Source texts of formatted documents
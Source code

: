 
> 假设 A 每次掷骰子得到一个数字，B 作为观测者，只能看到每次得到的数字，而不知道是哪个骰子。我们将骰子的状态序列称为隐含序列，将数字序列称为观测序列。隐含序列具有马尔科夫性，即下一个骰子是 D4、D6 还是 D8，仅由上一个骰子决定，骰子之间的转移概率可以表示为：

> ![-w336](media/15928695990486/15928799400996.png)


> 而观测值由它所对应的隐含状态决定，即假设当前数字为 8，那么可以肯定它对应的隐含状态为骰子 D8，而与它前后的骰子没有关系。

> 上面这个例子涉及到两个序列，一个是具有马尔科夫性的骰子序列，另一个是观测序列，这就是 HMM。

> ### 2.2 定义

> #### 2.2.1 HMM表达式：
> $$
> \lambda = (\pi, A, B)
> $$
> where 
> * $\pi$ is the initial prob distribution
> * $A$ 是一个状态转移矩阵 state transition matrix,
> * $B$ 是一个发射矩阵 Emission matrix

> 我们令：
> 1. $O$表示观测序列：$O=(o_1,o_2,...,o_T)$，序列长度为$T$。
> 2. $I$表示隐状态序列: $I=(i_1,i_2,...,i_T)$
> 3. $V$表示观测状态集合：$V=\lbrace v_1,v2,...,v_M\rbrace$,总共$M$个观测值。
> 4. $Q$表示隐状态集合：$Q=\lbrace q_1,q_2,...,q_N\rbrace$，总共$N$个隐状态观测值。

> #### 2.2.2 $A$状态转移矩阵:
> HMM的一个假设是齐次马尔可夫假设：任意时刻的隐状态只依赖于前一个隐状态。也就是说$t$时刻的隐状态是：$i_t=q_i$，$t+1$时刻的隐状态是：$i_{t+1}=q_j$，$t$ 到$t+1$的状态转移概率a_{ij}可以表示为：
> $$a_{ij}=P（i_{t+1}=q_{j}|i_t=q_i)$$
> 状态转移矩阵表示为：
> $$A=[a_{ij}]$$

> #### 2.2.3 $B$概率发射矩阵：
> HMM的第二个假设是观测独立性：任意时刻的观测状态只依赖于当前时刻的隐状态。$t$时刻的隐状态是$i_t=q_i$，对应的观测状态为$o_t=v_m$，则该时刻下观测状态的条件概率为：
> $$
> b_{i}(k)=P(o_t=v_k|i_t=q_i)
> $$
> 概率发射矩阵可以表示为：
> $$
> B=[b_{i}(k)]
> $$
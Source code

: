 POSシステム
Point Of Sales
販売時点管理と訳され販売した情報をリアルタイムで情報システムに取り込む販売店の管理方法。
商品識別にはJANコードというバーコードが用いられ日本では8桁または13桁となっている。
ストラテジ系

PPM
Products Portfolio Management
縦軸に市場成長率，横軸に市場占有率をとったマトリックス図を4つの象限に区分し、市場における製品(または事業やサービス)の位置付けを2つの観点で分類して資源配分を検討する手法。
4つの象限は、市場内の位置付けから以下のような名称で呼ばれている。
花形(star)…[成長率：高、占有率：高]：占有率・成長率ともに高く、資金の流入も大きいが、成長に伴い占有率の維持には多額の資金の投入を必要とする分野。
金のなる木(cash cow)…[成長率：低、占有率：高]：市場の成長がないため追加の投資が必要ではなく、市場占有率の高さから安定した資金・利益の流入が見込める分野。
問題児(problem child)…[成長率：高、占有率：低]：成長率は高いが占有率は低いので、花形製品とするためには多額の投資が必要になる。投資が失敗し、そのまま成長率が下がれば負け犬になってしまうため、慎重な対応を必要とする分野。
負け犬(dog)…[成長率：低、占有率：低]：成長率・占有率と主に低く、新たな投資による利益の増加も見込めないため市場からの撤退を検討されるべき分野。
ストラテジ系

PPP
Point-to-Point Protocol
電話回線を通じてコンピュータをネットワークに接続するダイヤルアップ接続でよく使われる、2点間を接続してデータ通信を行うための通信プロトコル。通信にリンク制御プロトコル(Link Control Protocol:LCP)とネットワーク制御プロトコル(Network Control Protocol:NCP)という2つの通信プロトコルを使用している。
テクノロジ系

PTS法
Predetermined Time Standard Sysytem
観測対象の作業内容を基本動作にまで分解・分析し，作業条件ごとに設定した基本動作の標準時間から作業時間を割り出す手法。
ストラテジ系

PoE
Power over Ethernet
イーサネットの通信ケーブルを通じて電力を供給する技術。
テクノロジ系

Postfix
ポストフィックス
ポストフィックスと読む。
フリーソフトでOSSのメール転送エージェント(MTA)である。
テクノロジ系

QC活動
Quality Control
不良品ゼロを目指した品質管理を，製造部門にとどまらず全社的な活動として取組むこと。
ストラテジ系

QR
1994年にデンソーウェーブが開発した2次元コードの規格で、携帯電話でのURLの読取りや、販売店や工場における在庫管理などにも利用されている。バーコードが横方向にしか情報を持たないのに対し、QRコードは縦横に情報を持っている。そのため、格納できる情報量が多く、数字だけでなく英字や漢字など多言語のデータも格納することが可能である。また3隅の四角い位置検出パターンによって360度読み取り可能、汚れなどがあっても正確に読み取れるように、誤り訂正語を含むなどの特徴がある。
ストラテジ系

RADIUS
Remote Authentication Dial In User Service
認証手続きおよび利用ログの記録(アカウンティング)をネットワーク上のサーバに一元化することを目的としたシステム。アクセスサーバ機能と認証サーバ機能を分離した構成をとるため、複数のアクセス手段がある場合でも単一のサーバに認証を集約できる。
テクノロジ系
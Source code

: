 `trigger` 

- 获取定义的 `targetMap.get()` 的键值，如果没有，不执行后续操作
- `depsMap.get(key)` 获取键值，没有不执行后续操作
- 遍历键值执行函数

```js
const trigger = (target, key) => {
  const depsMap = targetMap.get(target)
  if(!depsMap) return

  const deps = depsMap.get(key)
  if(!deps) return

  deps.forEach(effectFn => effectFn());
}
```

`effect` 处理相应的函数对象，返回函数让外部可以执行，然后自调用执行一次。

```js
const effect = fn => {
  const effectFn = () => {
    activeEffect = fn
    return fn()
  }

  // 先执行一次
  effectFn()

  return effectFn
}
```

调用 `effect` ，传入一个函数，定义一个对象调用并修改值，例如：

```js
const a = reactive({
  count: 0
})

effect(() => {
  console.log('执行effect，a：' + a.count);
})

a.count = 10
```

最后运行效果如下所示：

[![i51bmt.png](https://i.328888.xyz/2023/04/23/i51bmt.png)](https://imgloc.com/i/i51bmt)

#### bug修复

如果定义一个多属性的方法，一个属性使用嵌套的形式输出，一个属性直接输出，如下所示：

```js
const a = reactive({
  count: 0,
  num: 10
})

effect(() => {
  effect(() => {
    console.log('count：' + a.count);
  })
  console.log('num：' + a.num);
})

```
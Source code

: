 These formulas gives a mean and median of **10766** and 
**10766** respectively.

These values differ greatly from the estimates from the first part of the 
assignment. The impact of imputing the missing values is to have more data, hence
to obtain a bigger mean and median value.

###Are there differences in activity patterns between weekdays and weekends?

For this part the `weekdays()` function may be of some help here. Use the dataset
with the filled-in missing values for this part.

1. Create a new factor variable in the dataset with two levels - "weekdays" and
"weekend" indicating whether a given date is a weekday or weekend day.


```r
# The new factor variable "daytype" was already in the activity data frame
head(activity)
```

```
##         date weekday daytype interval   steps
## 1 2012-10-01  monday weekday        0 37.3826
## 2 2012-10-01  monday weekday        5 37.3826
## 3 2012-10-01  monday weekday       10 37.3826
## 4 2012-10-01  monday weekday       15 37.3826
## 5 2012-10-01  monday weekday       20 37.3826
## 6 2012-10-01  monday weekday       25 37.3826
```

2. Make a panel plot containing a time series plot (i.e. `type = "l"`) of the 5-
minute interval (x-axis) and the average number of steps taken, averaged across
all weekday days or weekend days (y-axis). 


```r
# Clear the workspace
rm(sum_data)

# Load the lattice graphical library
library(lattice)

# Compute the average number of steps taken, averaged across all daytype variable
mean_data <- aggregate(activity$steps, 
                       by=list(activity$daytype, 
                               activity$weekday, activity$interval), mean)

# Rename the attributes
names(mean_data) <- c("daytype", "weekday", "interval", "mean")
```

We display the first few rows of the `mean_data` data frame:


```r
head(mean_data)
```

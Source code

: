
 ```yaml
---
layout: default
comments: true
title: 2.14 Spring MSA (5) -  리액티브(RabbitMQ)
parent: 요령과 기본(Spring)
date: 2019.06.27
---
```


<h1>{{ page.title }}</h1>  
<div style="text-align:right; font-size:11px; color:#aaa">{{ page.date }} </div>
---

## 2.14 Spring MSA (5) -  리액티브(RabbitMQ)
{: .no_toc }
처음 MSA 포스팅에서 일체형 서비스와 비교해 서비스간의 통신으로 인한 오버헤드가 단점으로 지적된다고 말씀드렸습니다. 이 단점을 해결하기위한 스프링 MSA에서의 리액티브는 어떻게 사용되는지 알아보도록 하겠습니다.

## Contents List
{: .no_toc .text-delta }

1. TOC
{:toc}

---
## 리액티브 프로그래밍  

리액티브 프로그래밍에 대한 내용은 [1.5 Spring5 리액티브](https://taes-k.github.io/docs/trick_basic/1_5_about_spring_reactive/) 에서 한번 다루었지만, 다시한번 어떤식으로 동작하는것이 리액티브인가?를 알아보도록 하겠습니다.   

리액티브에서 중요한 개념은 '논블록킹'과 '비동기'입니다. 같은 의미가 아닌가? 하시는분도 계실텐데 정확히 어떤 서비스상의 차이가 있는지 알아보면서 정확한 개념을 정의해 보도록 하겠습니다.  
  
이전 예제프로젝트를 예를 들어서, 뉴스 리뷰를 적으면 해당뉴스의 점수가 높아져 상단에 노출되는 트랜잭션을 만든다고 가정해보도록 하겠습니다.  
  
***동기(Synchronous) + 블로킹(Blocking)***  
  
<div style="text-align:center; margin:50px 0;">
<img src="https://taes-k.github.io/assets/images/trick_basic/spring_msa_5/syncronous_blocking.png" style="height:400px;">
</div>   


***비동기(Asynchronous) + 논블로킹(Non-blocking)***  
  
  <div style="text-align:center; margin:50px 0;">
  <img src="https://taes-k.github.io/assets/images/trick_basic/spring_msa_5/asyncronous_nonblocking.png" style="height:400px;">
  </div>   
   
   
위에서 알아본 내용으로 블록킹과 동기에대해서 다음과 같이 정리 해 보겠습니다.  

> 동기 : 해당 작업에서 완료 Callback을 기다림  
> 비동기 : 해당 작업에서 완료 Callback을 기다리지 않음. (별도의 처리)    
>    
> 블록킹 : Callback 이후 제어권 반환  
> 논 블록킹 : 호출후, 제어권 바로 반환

■ TASK OBJECTIVE: Nothing beyond the lines from the start of the entries through the line with "2. $I$表示隐状态序列: $I=(i_1,i_2,...,i_T)$" should appear. Repeat those lines exactly, both ends included.

■ REPLY TO THE EXERCISE:
Source code

: 
> 假设 A 每次掷骰子得到一个数字，B 作为观测者，只能看到每次得到的数字，而不知道是哪个骰子。我们将骰子的状态序列称为隐含序列，将数字序列称为观测序列。隐含序列具有马尔科夫性，即下一个骰子是 D4、D6 还是 D8，仅由上一个骰子决定，骰子之间的转移概率可以表示为：

> ![-w336](media/15928695990486/15928799400996.png)


> 而观测值由它所对应的隐含状态决定，即假设当前数字为 8，那么可以肯定它对应的隐含状态为骰子 D8，而与它前后的骰子没有关系。

> 上面这个例子涉及到两个序列，一个是具有马尔科夫性的骰子序列，另一个是观测序列，这就是 HMM。

> ### 2.2 定义

> #### 2.2.1 HMM表达式：
> $$
> \lambda = (\pi, A, B)
> $$
> where 
> * $\pi$ is the initial prob distribution
> * $A$ 是一个状态转移矩阵 state transition matrix,
> * $B$ 是一个发射矩阵 Emission matrix

> 我们令：
> 1. $O$表示观测序列：$O=(o_1,o_2,...,o_T)$，序列长度为$T$。
> 2. $I$表示隐状态序列: $I=(i_1,i_2,...,i_T)$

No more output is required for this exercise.